Stored data
++++++++++++++++++++
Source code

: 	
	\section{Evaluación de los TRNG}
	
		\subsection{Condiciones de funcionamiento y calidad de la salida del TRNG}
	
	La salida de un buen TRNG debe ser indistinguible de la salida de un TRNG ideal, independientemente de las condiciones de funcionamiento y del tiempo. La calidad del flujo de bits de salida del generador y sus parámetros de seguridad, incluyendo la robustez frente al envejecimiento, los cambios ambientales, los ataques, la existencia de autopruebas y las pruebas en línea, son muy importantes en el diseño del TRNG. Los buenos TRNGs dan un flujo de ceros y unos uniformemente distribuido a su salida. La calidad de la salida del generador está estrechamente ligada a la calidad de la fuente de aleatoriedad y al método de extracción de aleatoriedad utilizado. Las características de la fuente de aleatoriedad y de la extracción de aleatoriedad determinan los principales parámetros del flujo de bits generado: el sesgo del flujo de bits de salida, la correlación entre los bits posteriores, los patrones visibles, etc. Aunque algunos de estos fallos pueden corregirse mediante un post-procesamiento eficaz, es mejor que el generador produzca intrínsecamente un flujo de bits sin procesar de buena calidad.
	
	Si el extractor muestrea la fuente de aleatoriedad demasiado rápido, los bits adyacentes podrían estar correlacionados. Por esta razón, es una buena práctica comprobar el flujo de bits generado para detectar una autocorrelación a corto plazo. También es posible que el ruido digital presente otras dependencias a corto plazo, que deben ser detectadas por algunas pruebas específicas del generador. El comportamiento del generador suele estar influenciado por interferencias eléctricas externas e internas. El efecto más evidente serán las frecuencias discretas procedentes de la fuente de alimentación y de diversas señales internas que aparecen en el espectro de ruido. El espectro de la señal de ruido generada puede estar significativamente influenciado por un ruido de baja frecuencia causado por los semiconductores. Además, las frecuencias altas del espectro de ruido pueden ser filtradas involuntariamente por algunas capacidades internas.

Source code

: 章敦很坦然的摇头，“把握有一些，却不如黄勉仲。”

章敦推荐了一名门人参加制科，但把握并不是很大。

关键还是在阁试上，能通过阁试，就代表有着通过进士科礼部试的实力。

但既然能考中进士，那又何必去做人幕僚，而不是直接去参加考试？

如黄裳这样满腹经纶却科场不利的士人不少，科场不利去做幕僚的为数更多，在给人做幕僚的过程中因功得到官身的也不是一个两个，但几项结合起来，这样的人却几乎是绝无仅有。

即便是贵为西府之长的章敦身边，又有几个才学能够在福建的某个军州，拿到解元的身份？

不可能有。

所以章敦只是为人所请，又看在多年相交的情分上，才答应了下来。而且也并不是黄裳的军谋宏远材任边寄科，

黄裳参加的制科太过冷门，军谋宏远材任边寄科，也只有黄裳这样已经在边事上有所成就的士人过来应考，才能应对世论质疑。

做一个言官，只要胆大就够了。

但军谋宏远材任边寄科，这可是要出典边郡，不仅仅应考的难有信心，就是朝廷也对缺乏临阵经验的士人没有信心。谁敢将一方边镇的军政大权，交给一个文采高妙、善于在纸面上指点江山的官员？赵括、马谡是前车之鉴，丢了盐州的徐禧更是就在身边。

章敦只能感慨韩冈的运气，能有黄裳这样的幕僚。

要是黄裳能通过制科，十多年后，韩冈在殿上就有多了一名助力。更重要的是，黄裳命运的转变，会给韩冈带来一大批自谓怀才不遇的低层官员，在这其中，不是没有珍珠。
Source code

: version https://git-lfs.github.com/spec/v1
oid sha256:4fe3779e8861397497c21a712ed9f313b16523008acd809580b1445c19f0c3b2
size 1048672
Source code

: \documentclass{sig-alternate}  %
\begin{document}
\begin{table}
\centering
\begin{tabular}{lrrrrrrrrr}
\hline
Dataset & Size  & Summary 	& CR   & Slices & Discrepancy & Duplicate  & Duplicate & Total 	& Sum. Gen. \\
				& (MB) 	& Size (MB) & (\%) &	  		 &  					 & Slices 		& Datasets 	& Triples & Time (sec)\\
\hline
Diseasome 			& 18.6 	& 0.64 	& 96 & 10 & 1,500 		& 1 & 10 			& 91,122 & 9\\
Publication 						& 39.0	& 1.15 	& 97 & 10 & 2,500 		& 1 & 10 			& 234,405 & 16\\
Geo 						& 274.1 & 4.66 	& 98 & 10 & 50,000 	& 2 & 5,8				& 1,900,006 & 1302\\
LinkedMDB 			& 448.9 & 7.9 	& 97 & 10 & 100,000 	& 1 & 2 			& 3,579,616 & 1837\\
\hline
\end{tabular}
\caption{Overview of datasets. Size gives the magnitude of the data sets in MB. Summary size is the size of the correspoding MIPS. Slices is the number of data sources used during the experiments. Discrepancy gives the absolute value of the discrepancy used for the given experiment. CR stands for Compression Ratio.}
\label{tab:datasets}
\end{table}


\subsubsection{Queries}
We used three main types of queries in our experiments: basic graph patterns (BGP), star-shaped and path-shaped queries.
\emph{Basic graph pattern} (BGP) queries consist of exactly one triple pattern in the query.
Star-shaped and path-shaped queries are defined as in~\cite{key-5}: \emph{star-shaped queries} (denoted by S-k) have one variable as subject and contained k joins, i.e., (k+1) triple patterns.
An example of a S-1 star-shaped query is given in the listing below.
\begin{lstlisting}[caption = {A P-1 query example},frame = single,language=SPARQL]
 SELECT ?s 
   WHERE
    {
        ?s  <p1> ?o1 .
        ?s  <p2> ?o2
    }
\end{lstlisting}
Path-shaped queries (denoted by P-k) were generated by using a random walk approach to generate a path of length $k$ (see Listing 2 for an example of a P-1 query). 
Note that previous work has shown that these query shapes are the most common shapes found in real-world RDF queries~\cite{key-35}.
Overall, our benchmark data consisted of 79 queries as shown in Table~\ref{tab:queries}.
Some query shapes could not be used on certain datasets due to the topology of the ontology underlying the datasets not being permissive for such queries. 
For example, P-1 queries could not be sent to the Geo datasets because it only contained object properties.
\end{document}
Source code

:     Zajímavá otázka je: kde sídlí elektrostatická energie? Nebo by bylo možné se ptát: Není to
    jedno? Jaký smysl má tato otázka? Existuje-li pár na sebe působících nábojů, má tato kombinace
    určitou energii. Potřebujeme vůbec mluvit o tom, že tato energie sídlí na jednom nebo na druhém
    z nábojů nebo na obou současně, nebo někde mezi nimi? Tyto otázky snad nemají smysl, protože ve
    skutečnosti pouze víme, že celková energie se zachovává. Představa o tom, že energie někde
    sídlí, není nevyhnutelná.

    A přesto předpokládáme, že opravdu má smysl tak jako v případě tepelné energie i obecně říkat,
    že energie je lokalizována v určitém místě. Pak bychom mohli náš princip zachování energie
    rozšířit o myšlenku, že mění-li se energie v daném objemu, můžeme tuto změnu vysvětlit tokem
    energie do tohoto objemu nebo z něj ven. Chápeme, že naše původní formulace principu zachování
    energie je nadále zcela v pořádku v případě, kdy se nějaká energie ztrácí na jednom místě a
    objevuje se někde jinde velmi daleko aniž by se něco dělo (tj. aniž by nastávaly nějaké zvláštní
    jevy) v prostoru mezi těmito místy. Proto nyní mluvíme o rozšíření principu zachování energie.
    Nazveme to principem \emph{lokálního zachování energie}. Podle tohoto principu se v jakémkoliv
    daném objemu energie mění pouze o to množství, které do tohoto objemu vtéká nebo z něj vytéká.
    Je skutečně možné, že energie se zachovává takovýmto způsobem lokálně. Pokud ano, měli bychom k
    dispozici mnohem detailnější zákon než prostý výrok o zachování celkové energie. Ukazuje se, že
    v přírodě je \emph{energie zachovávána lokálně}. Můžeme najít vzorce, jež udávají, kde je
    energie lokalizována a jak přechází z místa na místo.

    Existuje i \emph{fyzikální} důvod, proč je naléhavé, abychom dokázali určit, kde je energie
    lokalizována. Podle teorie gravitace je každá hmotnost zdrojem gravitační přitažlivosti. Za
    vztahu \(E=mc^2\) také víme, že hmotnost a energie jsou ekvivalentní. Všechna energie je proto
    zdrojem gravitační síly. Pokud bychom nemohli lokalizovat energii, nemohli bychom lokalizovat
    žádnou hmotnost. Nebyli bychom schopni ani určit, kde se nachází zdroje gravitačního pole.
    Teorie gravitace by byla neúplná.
++++++++++++++++++++
What is being asked:
Your answer must be the lines from the one containing "kde je energie" to the last line of the entries, repeated exactly and with nothing else.

Task result:
    Existuje i \emph{fyzikální} důvod, proč je naléhavé, abychom dokázali určit, kde je energie
    lokalizována. Podle teorie gravitace je každá hmotnost zdrojem gravitační přitažlivosti. Za
    vztahu \(E=mc^2\) také víme, že hmotnost a energie jsou ekvivalentní. Všechna energie je proto
    zdrojem gravitační síly. Pokud bychom nemohli lokalizovat energii, nemohli bychom lokalizovat
    žádnou hmotnost. Nebyli bychom schopni ani určit, kde se nachází zdroje gravitačního pole.
    Teorie gravitace by byla neúplná.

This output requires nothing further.